Il Corpo di Polizia Locale di Domodossola ha ricevuto, alla data odierna, due querele da parte di persone che hanno rinvenuto gli arredi funebri danneggiati o le tombe dei propri famigliari oltraggiate nel periodo dell’indagine.

Ogni simile evento comunicato al Corpo di Polizia Locale è stato oggetto di tempestivo sopralluogo e di puntuali e dettagliati accertamenti sul posto.

Continua ancora l’attività di monitoraggio del Corpo di Polizia Locale per impedire la reiterazione di tali reati e quindi invitiamo tutte le persone a conoscenza di eventi analoghi nel Cimitero di Domodossola a rivolgersi alla Polizia Locale o alle Forze dell’Ordine per denunciare i fatti e permettere ogni ulteriore sviluppo delle indagini, oltre che la giusta punizione dei responsabili.

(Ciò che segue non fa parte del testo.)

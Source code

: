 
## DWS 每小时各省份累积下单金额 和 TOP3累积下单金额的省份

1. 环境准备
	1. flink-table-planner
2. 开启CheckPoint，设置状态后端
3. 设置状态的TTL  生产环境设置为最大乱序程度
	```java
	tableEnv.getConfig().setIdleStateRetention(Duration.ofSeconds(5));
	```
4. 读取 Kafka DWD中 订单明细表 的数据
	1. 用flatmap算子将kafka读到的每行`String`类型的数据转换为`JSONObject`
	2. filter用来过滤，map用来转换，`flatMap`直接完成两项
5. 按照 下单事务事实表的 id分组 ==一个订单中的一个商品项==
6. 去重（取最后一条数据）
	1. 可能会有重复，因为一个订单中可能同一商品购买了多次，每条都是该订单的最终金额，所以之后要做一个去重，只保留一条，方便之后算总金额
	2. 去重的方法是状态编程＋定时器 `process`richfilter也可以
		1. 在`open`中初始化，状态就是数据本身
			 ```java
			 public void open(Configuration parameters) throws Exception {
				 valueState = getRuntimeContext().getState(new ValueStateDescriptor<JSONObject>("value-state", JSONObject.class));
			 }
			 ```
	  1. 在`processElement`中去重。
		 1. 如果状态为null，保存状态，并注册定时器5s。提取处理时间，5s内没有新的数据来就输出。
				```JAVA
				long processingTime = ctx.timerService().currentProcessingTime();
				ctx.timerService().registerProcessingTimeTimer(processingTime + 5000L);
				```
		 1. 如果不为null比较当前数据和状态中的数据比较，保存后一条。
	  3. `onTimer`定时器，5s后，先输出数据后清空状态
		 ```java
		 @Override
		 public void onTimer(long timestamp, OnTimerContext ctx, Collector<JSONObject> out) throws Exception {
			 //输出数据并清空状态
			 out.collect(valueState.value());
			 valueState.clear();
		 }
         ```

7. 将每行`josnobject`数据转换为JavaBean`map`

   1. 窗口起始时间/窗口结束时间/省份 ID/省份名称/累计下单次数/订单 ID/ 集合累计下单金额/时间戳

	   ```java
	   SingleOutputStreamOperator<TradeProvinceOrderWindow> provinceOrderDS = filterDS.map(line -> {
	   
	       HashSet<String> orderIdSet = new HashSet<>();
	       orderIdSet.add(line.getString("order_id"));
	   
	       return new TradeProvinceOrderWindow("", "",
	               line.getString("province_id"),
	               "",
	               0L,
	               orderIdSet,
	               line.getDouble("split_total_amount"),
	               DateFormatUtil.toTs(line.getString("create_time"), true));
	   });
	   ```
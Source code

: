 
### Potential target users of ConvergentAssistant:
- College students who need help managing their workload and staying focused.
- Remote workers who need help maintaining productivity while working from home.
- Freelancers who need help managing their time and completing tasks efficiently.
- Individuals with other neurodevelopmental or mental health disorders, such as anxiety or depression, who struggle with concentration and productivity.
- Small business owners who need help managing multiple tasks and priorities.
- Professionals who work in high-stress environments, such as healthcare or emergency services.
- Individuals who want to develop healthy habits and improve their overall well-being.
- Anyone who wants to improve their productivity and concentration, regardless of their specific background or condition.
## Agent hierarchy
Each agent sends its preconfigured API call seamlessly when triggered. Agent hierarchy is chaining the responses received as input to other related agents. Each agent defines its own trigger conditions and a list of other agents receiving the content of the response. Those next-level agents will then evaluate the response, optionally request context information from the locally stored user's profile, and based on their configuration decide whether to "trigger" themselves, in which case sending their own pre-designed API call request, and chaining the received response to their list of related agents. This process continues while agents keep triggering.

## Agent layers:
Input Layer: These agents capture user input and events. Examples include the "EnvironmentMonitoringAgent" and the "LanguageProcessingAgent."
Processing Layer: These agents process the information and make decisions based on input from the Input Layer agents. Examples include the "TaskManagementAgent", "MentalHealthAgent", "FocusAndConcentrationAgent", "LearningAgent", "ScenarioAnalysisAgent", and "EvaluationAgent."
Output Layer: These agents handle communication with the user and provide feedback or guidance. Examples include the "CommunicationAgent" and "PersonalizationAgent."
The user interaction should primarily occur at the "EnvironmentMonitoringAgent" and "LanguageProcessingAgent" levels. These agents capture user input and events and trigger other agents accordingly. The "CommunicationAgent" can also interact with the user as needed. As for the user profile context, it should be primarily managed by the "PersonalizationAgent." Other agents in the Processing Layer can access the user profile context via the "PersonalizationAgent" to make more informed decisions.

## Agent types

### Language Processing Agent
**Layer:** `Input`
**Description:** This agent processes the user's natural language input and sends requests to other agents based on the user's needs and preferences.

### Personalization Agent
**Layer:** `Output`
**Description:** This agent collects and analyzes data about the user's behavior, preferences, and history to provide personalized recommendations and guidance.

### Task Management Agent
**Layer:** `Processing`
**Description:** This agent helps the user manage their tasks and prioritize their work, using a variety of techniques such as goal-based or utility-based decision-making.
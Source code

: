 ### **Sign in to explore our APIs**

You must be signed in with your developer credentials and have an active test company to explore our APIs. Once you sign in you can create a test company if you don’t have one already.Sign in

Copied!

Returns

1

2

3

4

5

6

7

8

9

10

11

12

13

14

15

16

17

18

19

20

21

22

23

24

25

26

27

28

Inoltre l’Amministrazione comunale sta valutando eventuali correttivi per rendere più sicura l’area cimiteriale negli orari di chiusura al pubblico, senza escludere la possibilità di adottare ulteriori sistemi di controllo degli accessi e delle presenze nell’area cimiteriale.

Nell’immagine allegata del sistema di VDS mobile in dotazione al Corpo si vede una persona aggirarsi nel cimitero nell’orario di chiusura. Altre immagini più dettagliate hanno consentito la sua identificazione certa, resa ancora più lunga e difficoltosa dal fatto che l’autore di tali reati agiva spesso con il viso travisato da un fazzoletto sul viso.

Le immagini sono state inoltrate all’Autorità Giudiziaria competente, unitamente alla denuncia per i reati ipotizzati di: Invasione di terreni artt.633 e 639 bis C.P.; Vilipendio di tombe (art.408 C.P.); Violazione di sepolcro (art.407 C.P.); Porto abusivo di strumenti da punta e da taglio (L.110/1975).